- Jack in the Box is considering swapping some cashiers with robots to save money as minimum wage rises.
- Red Robin is also cutting positions, with plans to save $8 million in 2018 by eliminating bus boys.
- “As we see the rising costs of labor, it just makes sense” to consider adding new automated technology, Jack in the Box’s CEO said.
Minimum wage increases are sending shock waves across the fast-food industry.
On Tuesday, Jack in the Box’s CEO said the fast-food chain is considering swapping some cashiers with robots as the minimum wage rises in California.
“As we see the rising costs of labor, it just makes sense” to consider adding new automated technology, CEO Leonard Comma said Tuesday at the ICR Conference.
Jack in the Box previously tested technology such as kiosks, and found they resulted in a higher average check and helped with efficiency. However, Comma said, installing the kiosks was too great of a financial investment – at least until now, as minimum wages are rising.
- Facebook/Jack in the Box
Jack in the Box wasn’t the only fast-food chain to announce it was considering cutting employees as minimum wages increase.
Burger chain Red Robin announced on Monday that the chain estimates it will save $8 million this year by eliminating bus boys from restaurants. The West Coast-centric chain said it already saved almost $10 million by cutting expediters, the people who plate the food in the kitchen, The New York Post reported.

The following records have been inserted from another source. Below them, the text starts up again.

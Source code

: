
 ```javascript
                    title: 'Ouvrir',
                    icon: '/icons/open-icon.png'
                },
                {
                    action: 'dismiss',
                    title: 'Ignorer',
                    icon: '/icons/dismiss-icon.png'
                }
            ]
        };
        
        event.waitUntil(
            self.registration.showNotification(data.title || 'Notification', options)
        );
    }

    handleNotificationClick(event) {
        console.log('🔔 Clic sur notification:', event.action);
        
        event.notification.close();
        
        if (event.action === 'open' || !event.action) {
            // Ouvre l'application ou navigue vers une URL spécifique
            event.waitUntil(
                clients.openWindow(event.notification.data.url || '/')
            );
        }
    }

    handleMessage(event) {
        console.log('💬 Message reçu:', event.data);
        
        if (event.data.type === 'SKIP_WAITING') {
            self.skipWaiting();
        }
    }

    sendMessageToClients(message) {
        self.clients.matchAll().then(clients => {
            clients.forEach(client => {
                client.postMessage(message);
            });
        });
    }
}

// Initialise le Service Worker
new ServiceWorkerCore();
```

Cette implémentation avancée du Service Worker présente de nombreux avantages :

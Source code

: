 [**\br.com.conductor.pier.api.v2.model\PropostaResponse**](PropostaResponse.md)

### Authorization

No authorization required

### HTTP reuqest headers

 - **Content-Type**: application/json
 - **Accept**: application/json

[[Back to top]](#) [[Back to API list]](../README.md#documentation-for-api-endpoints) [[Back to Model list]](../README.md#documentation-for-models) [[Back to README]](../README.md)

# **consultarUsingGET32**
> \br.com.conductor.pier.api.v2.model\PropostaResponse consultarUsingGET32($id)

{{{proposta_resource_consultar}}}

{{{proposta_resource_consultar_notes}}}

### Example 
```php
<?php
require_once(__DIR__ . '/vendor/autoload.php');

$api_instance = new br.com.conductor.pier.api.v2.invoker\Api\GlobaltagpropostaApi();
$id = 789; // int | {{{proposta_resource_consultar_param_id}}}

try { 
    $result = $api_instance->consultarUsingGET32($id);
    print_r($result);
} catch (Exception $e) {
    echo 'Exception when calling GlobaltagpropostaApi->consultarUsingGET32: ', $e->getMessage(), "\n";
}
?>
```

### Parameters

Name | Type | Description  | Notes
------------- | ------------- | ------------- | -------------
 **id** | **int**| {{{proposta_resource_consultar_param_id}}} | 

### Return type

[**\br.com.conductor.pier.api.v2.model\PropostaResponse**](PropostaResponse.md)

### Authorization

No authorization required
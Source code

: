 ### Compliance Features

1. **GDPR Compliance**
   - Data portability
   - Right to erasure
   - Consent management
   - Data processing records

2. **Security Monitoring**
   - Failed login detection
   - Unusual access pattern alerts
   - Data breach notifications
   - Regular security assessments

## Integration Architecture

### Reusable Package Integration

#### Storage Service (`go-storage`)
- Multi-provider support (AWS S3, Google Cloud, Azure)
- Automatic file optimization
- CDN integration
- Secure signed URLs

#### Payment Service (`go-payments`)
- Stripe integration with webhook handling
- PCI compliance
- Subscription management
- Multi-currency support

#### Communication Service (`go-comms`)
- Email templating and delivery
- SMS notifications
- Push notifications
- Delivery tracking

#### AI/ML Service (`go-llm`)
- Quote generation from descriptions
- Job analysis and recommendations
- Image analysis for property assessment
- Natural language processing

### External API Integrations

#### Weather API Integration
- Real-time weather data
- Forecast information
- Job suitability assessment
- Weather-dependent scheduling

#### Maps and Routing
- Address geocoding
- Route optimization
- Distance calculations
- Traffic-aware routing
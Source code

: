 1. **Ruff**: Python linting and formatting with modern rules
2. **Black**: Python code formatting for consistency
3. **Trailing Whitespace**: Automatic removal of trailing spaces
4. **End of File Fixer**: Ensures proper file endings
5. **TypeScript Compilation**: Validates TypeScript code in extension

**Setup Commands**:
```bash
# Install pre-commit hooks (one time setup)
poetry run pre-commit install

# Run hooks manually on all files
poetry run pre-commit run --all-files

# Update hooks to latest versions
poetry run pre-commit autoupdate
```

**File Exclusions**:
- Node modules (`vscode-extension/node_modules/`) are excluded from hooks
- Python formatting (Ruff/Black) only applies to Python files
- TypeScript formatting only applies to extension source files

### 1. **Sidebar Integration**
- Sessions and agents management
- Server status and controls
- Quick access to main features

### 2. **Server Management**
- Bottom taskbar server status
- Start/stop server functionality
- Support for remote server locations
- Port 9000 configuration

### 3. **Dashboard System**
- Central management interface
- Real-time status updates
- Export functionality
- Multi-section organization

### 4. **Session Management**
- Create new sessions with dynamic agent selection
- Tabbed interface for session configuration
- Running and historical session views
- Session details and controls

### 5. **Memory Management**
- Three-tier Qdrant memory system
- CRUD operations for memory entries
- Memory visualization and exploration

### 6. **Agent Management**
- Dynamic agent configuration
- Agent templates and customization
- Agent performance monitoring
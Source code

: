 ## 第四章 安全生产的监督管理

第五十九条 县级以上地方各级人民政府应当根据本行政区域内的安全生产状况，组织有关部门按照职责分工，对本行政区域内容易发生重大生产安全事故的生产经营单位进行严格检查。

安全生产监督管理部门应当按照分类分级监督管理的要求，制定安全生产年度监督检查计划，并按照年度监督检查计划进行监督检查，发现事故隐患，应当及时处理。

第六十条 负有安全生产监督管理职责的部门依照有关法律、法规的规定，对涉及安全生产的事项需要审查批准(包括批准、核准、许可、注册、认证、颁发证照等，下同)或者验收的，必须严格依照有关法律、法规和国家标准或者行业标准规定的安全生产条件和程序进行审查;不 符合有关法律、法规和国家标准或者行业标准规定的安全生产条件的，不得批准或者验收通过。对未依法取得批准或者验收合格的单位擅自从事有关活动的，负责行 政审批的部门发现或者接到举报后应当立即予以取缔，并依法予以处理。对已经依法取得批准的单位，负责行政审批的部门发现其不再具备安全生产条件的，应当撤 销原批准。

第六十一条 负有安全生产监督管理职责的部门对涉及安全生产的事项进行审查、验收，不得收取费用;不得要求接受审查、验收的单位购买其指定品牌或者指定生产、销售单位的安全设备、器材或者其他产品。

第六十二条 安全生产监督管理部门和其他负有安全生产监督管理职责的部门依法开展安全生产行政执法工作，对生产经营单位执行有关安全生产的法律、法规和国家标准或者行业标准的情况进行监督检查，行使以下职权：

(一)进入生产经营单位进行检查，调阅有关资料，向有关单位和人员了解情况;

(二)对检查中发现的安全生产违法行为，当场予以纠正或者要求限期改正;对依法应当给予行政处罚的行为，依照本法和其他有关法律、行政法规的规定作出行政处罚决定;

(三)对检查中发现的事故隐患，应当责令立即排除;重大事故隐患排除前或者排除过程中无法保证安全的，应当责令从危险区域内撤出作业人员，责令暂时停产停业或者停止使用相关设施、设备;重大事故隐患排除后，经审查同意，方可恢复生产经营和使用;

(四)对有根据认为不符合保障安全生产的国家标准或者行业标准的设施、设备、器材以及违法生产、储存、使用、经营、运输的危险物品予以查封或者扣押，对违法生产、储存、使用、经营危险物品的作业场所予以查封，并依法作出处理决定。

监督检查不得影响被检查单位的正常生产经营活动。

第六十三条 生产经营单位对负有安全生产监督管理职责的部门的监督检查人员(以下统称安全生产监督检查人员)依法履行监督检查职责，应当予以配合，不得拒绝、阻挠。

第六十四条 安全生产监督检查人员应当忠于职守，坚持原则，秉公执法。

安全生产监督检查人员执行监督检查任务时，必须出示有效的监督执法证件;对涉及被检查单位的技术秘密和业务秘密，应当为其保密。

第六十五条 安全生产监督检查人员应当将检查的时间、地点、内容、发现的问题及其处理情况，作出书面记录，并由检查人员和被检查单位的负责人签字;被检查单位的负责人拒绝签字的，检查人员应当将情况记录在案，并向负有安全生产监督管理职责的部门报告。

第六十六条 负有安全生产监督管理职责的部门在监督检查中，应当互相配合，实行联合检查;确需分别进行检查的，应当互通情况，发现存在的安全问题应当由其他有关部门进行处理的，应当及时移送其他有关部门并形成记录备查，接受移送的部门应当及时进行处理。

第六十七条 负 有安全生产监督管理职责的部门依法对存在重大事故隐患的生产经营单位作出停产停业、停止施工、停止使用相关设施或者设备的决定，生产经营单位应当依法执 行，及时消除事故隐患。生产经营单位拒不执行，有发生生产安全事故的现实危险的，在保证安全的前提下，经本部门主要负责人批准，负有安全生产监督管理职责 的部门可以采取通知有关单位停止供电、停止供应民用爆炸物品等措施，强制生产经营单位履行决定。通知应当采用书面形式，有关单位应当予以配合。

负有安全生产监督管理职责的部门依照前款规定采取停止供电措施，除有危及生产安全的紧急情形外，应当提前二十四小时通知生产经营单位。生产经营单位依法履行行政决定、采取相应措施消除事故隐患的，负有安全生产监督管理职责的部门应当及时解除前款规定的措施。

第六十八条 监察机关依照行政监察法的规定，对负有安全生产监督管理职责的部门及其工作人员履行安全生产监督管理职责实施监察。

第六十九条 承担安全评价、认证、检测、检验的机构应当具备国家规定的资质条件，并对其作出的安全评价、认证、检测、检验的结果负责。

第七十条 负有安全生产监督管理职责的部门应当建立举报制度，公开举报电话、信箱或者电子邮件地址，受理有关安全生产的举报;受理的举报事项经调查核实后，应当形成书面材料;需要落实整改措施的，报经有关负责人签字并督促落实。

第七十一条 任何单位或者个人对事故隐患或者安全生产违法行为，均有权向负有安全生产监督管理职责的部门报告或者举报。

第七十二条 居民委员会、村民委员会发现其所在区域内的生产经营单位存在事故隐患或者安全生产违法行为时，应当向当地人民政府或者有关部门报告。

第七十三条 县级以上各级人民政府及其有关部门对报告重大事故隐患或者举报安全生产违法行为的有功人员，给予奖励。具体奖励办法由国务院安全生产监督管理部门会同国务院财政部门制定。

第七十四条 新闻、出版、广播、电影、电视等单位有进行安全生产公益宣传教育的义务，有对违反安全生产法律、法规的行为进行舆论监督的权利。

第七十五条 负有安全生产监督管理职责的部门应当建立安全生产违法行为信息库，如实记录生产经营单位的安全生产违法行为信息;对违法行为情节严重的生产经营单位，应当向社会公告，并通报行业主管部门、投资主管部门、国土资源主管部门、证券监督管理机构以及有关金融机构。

“Probably the most challenging thing we’re facing in the industry right now is labor costs,” Red Robin CFO Guy Constant said.
Minimum wages are increasing in 18 states in 2018, including California and Washington, where Jack in the Box and Red Robin are respectively based.
Robots on the rise
- Thomson Reuters
In 2017, Wendy’s announced plans to install self-ordering kiosks within a year. McDonald’s is adding kiosks to 2,500 stores, though it pledged not to replace cashiers with kiosks. Walmart – which announced Thursday it is giving workers a pay raise – has been testing automation in the form of shelf-scanning and floor-cleaning robots.
“With government driving up the cost of labor, it’s driving down the number of jobs,” then-Carl’s Jr. and Hardee’s CEO Andy Puzder told Business Insider in 2016. “You’re going to see automation not just in airports and grocery stores, but in restaurants.”
Other executives say that the trend towards automation isn’t purely a money saving play.
“The way history goes, automation is a natural. If you look at your phone, that’s a form of automation,” Dunkin’ Brands CEO Nigel Travis told Business Insider.
If all Dunkin’ Donuts customers ordered and paid using their mobile phones, Travis says the chain would be able to cut 30% of labor in stores. However, he says, Dunkin’ Donuts biggest challenge in 2018 is finding enough workers who are good at their jobs, which can result in understaffing.
Automation “doesn’t have to be a replacement” for human workers, Travis said. “It can be a natural support for running the business.”
Automation has the potential to radically shrink the number of restaurant industry jobs, especially entry-level positions. Currently, the restaurant industry makes up roughly 10% of the American workforce.
Automation is a threat to 800 million jobs, according to a study by McKinsey Global Institute.